Running Status	Description
Liveness health check not configured Readiness health check not configured Liveness and Readiness health checks not configured	A health check is not configured for the instance. Note We recommend that you configure both liveness and readiness probes. To learn more about health check configurations, click View Details to view the configuration documentation.
Liveness and Readiness health checks failed	The health check failed. The instance is unhealthy. Note You can hover over the instance status to view the reason for the failure. You can also click Troubleshooting Guide for troubleshooting steps.
Health check passed	The health check passed. The instance is healthy.

Common causes of health check failures

The initial delay is too short. The health check started before the application finished its startup process. Increase the delay and try again.

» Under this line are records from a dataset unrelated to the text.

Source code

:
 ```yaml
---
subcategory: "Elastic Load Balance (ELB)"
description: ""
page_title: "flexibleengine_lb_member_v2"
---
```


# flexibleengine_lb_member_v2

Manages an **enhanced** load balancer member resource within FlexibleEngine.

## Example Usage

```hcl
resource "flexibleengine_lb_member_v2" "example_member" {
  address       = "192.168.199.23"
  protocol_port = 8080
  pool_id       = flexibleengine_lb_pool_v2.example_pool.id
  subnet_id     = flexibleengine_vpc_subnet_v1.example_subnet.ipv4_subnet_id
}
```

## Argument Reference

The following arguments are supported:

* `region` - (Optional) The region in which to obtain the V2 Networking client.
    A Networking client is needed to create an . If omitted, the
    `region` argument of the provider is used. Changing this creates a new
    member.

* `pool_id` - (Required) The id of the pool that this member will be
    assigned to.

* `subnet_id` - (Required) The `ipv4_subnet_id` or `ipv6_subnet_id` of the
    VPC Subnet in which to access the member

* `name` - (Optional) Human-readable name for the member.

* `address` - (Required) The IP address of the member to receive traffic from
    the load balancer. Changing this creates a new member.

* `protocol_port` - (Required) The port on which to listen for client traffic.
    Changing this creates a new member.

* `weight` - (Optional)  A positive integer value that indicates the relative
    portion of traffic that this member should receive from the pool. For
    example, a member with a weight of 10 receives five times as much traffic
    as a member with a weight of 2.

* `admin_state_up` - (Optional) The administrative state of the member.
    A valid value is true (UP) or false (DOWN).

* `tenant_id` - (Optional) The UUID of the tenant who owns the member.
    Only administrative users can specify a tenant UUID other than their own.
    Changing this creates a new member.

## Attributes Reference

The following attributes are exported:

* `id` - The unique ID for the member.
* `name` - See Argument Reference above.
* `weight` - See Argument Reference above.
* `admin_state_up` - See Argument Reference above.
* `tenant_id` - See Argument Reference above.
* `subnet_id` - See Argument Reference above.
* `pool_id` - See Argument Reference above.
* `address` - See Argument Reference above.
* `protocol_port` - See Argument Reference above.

The health check configuration is incorrect. Verify the port and interface settings.
The service is under excessive load. You can verify this by checking the application monitoring data. If this is the cause, you can increase the number of instances, use a larger instance type, or reduce the JVM heap parameter settings.
The application failed to start. To diagnose this, try disabling the health checks. If the application still fails to start, you may need to optimize the application code.